# [Dataset excerpts]

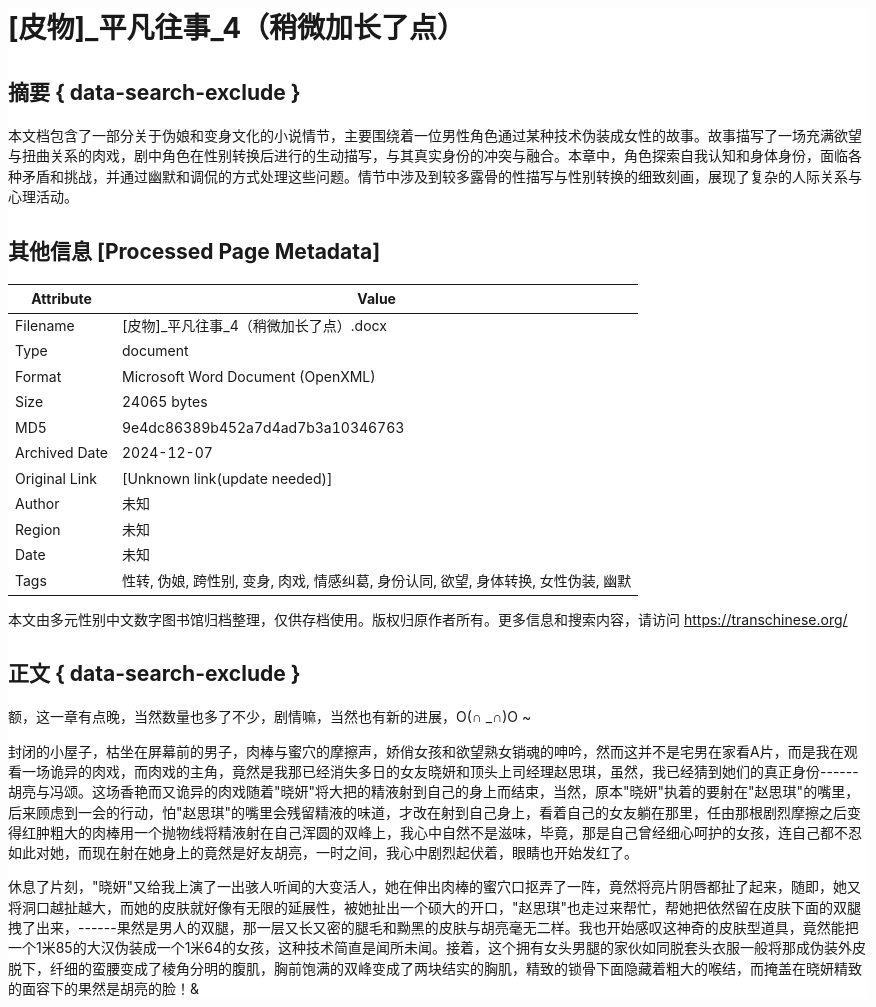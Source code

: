 # [皮物]_平凡往事_4（稍微加长了点）



## 摘要  { data-search-exclude }


本文档包含了一部分关于伪娘和变身文化的小说情节，主要围绕着一位男性角色通过某种技术伪装成女性的故事。故事描写了一场充满欲望与扭曲关系的肉戏，剧中角色在性别转换后进行的生动描写，与其真实身份的冲突与融合。本章中，角色探索自我认知和身体身份，面临各种矛盾和挑战，并通过幽默和调侃的方式处理这些问题。情节中涉及到较多露骨的性描写与性别转换的细致刻画，展现了复杂的人际关系与心理活动。



## 其他信息 [Processed Page Metadata]

| Attribute       | Value                                  |
|-----------------|----------------------------------------|
| Filename        | [皮物]_平凡往事_4（稍微加长了点）.docx                             |
| Type            | document                                 |
| Format          | Microsoft Word Document (OpenXML)                               |
| Size            | 24065 bytes                           |
| MD5             | 9e4dc86389b452a7d4ad7b3a10346763                                  |
| Archived Date   | 2024-12-07                             |
| Original Link   | [Unknown link(update needed)]                         |
| Author          | 未知                               |
| Region          | 未知                               |
| Date            | 未知                                 |
| Tags            | 性转, 伪娘, 跨性别, 变身, 肉戏, 情感纠葛, 身份认同, 欲望, 身体转换, 女性伪装, 幽默                                 |

本文由多元性别中文数字图书馆归档整理，仅供存档使用。版权归原作者所有。更多信息和搜索内容，请访问 <https://transchinese.org/>


## 正文 { data-search-exclude }


额，这一章有点晚，当然数量也多了不少，剧情嘛，当然也有新的进展，O(∩ _∩)O ~

封闭的小屋子，枯坐在屏幕前的男子，肉棒与蜜穴的摩擦声，娇俏女孩和欲望熟女销魂的呻吟，然而这并不是宅男在家看A片，而是我在观看一场诡异的肉戏，而肉戏的主角，竟然是我那已经消失多日的女友晓妍和顶头上司经理赵思琪，虽然，我已经猜到她们的真正身份------胡亮与冯颂。这场香艳而又诡异的肉戏随着"晓妍"将大把的精液射到自己的身上而结束，当然，原本"晓妍"执着的要射在"赵思琪"的嘴里，后来顾虑到一会的行动，怕"赵思琪"的嘴里会残留精液的味道，才改在射到自己身上，看着自己的女友躺在那里，任由那根剧烈摩擦之后变得红肿粗大的肉棒用一个抛物线将精液射在自己浑圆的双峰上，我心中自然不是滋味，毕竟，那是自己曾经细心呵护的女孩，连自己都不忍如此对她，而现在射在她身上的竟然是好友胡亮，一时之间，我心中剧烈起伏着，眼睛也开始发红了。

休息了片刻，"晓妍"又给我上演了一出骇人听闻的大变活人，她在伸出肉棒的蜜穴口抠弄了一阵，竟然将亮片阴唇都扯了起来，随即，她又将洞口越扯越大，而她的皮肤就好像有无限的延展性，被她扯出一个硕大的开口，"赵思琪"也走过来帮忙，帮她把依然留在皮肤下面的双腿拽了出来，------果然是男人的双腿，那一层又长又密的腿毛和黝黑的皮肤与胡亮毫无二样。我也开始感叹这神奇的皮肤型道具，竟然能把一个1米85的大汉伪装成一个1米64的女孩，这种技术简直是闻所未闻。接着，这个拥有女头男腿的家伙如同脱套头衣服一般将那成伪装外皮脱下，纤细的蛮腰变成了棱角分明的腹肌，胸前饱满的双峰变成了两块结实的胸肌，精致的锁骨下面隐藏着粗大的喉结，而掩盖在晓妍精致的面容下的果然是胡亮的脸！&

# [Problem]
Report back each line of the entries that holds the string "exclude".

# [Result]
## 摘要  { data-search-exclude }
## 正文 { data-search-exclude }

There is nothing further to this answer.